Westinghouse Technology Systems Manual, Section 5.1, Residual Heat Removal (RHR) System
Westinghouse Technology Systems Manual, Section 5.2, Emergency Core Cooling Systems

Antique "Fukushima Daiichi reactors are GE boiling water reactors (BWR) of an early (1960s) design supplied by GE, Toshiba and Hitachi, with what is known as a Mark I containment." has process diagram.

[Terry Bites]

Where's the power going to come from when the reactor is shut down, from the grid.
Off on a bit of a tangent. I did some work at big old coal fired station.
They had an enormous battery room. A beautiful tiled floor covered in glass sided cells over a metre high. Fab, I should have taken a photo.

[jmelson]

You don't even need an oil hydraulic system - you can use the reactor coolant itself as hydraulic fluid. This means that force on the rams is proportional to reactor vessel pressure - with the correct sized hydraulic pistons and mechanical advantage, it is possible to guarantee that the insertion force will exceed hydrostatic pressure in the vessel.

Add a normally open hydraulic valve, and if power is lost, or the control system output is lost, the valve opens and the rods are inserted with no additional energy or control input.

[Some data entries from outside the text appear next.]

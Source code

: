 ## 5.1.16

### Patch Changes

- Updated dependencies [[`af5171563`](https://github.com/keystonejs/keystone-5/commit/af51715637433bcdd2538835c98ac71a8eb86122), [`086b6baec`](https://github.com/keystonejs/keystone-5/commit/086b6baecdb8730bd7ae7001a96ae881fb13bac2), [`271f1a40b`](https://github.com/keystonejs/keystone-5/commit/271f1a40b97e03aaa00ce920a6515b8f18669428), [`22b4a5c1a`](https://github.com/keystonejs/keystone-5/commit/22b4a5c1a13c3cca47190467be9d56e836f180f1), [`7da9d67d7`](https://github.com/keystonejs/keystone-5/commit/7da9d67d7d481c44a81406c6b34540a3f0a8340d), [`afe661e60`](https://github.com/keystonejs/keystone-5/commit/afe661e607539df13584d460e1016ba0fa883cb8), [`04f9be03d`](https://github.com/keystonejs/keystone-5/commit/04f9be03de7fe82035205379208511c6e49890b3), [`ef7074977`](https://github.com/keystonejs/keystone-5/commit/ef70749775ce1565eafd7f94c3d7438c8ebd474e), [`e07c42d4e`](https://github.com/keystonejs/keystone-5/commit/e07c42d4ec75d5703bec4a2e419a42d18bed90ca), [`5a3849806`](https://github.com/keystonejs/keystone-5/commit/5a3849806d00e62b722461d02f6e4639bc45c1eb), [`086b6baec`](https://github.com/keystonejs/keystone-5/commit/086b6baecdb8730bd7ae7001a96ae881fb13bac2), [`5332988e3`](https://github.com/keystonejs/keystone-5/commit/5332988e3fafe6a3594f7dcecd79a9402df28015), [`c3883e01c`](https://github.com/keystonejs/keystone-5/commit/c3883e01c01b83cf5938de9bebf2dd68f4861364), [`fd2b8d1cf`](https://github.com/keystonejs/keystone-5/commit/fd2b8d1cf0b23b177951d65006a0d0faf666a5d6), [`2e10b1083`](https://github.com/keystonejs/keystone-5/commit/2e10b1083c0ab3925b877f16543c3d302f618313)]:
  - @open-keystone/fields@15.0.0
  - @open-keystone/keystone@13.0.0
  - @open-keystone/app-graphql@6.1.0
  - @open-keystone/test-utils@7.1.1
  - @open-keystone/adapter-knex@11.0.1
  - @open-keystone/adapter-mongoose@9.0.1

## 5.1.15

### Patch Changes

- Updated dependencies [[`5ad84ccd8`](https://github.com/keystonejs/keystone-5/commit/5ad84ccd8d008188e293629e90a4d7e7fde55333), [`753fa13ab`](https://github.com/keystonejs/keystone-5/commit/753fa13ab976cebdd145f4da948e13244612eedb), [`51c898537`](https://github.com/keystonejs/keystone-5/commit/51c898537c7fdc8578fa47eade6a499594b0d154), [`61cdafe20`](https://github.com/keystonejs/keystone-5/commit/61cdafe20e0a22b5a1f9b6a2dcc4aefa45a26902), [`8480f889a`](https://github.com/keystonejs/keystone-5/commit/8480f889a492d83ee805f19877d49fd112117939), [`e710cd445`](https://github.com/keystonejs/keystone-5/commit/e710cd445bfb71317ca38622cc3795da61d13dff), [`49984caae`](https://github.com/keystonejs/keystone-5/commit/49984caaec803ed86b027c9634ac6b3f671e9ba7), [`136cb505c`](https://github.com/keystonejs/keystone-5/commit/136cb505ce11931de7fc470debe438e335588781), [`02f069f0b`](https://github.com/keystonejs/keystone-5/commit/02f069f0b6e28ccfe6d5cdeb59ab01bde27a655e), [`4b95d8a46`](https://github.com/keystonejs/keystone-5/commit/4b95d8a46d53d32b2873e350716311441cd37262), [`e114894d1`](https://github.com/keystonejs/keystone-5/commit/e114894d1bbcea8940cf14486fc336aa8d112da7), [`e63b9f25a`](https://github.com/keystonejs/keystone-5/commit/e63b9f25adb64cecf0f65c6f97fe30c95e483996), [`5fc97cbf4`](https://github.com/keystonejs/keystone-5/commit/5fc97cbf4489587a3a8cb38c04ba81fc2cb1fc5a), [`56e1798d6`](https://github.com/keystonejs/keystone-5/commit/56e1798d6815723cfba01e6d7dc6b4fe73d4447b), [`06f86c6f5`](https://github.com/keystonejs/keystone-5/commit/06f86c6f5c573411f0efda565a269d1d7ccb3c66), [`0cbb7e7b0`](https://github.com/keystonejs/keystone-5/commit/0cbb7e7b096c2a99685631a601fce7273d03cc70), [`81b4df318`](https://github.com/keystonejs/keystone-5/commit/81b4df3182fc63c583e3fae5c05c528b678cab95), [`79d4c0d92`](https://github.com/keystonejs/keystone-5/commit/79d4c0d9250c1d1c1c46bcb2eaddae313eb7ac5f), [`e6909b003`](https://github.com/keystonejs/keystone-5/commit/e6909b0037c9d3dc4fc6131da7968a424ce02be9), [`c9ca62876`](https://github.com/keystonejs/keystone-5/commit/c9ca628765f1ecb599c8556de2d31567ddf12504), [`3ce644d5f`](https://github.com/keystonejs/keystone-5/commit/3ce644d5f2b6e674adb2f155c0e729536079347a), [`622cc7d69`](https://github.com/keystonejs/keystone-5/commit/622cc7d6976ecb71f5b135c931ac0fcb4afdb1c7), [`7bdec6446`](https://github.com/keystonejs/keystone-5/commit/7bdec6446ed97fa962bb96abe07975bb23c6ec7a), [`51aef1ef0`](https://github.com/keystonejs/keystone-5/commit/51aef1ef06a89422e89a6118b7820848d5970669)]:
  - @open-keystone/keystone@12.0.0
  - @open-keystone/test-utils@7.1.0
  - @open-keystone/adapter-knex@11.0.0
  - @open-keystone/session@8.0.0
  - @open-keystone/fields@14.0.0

As far as I know, all (water-cooled) reactors use WATER hydraulic systems to operate the control rods.  Advantages are they have lots of high-pressure water pumps already there, and if there's a leak, it doesn't inject oil into the reactor coolant.
Jon

[Ground_Loop]

Primary loop pumps are used to heat the reactor prior to startup, so an external power source is required.  Once the reactor is on line, local steam gen sets can be paralleled with the outside grid and switched in to power the pumps.  Further, upon shutdown, decay heat needs to be removed for weeks to months afterwards which requires loop circulation.  I was a reactor operator on an aircraft carrier.